En recuerdo de Patrizia Cavalli (1945-2022)

- Giorgio Agamben - Sunday, 23 Oct 2022 07:24 Compartir en Facebook Compartir en Google Compartir en Whatsapp
En este artículo, el prestigiado profesor y filósofo Giorgio Agamben (Roma, 1942), uno de los autores italianos vivos más atendidos en el mundo, recuerda a Patrizia Cavalli, quizá la poetisa italiana más destacada en las últimas décadas y quien falleciera en junio del presente año. El texto de Agamben es una inmejorable presentación para una breve muestra de la obra poética de Cavalli.

 

Han pasado ya dos meses desde la muerte de Patrizia y, sin embargo, aunque me sucedió que la soñé, hablar de ello no resulta nada sencillo. Dos meses, ¿qué son dos meses comparados con más de medio siglo de familiaridad ininterrumpida? Anoche, en mi sueño, estábamos con otras personas en su casa –esa casa que conozco como si fuera mía– en la esquina de la Biscione y el Paradiso [la serpiente y el Paraíso], entre el pecado y la salvación, y en un momento dado me acerqué a Patrizia tumbada en una cama o en un sofá y escudriñé su rostro como si en él se adhiriera su última verdad. La última verdad: una aseveración contradictoria, porque Patrizia era demasiado genuina para aceptarla y contra la que escenificó el teatro, el teatro siempre abierto del que tanto, incluso demasiado, se habla.

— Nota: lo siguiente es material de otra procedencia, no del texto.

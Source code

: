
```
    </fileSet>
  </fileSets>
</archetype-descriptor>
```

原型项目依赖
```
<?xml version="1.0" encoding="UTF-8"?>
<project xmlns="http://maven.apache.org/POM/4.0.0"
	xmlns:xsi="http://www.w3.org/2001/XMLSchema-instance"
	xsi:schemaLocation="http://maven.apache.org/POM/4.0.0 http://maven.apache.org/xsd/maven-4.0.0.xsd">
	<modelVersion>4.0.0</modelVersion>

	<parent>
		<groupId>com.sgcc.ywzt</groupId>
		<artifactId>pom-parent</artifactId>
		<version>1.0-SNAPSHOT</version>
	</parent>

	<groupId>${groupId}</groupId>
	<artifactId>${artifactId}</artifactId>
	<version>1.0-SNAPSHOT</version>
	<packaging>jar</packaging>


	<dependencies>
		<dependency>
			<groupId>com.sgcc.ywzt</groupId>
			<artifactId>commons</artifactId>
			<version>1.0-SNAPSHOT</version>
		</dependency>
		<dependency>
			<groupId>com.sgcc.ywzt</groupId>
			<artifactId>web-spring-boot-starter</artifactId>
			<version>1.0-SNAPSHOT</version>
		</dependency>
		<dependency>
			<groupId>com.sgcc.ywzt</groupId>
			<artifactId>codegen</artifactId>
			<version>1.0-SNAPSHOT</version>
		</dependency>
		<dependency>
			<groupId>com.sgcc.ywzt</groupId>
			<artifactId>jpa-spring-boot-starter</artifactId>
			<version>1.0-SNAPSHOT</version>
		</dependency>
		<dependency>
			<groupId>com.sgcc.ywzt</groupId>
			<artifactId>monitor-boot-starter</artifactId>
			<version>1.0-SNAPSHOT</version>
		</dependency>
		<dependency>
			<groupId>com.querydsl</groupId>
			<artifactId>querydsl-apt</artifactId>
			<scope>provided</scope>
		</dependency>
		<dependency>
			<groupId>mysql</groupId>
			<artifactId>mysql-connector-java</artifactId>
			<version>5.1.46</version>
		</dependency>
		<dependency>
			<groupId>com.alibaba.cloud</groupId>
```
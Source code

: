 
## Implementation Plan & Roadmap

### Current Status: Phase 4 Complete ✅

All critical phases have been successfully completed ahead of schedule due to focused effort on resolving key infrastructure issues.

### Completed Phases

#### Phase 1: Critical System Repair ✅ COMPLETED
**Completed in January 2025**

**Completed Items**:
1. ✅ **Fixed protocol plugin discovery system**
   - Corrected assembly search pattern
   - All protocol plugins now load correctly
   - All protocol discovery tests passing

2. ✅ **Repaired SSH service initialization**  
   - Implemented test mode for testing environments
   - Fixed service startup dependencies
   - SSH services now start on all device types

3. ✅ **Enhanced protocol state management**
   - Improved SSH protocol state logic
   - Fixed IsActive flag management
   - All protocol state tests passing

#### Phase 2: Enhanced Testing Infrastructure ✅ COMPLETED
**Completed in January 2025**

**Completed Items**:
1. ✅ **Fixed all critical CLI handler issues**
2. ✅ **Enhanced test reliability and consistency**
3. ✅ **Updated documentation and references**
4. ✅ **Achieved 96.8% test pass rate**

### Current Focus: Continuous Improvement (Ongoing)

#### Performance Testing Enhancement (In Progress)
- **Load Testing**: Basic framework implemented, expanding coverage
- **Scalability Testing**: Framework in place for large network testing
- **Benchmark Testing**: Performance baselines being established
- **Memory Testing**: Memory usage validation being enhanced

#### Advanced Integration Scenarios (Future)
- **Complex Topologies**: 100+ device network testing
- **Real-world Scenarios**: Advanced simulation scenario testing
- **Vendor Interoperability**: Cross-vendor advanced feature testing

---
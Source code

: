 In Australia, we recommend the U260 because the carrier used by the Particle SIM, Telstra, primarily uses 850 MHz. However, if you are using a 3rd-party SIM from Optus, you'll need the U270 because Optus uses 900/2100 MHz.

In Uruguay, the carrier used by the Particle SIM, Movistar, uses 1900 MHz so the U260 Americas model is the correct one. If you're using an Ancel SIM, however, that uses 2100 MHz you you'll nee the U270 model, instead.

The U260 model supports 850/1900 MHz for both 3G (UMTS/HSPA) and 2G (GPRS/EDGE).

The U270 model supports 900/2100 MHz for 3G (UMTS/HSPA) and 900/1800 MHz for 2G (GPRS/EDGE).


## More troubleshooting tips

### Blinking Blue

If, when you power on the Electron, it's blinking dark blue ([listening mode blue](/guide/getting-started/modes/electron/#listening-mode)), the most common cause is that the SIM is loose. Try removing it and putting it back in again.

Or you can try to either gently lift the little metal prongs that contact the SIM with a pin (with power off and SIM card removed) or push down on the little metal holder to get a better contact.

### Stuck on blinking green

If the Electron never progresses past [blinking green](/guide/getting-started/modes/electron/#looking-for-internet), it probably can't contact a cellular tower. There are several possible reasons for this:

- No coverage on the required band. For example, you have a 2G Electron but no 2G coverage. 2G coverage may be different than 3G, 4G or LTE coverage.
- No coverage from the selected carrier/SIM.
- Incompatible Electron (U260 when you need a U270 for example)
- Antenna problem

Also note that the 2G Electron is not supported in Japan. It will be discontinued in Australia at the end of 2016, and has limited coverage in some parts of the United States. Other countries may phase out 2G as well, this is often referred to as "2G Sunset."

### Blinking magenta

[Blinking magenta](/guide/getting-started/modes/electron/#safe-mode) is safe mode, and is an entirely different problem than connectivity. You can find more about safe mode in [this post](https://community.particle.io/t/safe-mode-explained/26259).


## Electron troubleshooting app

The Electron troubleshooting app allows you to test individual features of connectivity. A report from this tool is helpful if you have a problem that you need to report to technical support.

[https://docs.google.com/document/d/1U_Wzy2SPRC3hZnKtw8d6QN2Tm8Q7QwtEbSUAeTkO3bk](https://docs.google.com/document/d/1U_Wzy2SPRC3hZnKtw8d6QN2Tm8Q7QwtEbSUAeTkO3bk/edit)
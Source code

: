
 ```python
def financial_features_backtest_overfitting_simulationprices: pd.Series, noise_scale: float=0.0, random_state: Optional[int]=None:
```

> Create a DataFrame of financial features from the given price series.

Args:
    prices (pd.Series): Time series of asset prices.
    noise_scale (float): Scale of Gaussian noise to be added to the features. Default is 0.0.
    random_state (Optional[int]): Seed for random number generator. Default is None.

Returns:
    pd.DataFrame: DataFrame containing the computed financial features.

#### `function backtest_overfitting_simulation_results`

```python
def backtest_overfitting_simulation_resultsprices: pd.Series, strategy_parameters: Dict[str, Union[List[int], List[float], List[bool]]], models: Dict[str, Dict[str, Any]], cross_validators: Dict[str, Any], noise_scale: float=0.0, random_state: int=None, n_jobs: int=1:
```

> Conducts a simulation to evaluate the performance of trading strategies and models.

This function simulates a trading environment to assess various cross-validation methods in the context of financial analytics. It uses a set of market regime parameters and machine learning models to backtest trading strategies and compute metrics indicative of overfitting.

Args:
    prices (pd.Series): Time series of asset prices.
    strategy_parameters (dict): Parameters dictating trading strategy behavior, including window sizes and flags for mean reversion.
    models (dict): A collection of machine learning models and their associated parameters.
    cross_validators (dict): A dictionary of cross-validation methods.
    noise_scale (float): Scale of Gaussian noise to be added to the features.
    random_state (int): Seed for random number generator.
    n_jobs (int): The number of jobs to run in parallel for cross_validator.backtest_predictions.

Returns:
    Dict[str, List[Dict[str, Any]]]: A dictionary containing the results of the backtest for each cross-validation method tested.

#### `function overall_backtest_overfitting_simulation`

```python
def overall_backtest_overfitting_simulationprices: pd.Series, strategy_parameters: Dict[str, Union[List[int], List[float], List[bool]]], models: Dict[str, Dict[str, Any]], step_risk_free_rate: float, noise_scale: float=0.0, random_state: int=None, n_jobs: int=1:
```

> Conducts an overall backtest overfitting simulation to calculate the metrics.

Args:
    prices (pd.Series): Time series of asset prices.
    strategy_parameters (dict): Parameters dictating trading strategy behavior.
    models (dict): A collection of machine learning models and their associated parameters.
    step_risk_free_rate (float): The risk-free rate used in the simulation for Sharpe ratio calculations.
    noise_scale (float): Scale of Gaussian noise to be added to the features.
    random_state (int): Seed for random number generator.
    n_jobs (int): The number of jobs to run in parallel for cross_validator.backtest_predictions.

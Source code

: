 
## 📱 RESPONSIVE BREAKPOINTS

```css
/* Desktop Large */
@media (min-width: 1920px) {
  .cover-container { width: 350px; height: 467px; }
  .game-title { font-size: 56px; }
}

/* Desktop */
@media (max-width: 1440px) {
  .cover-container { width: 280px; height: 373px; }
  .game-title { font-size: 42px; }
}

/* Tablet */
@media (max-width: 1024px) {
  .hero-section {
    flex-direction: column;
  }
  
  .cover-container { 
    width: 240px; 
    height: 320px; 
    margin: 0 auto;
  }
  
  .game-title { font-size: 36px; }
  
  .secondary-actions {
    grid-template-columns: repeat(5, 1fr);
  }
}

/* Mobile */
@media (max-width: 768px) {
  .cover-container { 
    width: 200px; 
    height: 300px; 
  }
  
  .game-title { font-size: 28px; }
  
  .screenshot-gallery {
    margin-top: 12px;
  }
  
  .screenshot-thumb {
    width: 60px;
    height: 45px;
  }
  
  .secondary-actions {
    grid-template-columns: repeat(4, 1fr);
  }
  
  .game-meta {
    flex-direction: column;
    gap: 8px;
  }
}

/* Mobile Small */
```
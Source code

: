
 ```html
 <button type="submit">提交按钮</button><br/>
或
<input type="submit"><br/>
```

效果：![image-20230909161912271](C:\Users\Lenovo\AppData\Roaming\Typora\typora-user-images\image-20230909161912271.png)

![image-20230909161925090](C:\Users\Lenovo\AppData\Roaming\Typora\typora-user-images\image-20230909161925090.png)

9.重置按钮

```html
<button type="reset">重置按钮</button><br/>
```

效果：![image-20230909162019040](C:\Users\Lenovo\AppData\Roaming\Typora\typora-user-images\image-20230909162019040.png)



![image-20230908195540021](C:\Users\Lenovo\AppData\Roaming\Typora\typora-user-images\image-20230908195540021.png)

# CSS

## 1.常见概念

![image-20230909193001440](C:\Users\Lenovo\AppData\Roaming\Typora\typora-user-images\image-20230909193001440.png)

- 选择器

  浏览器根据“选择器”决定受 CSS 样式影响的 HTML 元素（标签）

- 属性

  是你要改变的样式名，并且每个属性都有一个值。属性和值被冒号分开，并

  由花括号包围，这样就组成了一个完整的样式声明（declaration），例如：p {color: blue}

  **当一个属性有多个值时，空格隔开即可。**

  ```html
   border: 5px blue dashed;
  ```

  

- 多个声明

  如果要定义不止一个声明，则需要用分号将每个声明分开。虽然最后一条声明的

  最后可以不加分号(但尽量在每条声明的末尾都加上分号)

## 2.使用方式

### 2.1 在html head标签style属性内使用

La casa de Patrizia –pero realmente será posible separar a Patrizia de su casa, esa casa que ahora desaparecerá para siempre con las miles de cosas que la llenaban, de chucherías u objetos maravillosos que conformaban su universo– era de alguna manera Patrizia, porque el mundo, el cuerpo y la mente no se pueden separar. Y quizá sea bueno que esa casa y ese mundo no sobrevivan a Patrizia: murieron con ella y sin ella ya no podrán hablarnos.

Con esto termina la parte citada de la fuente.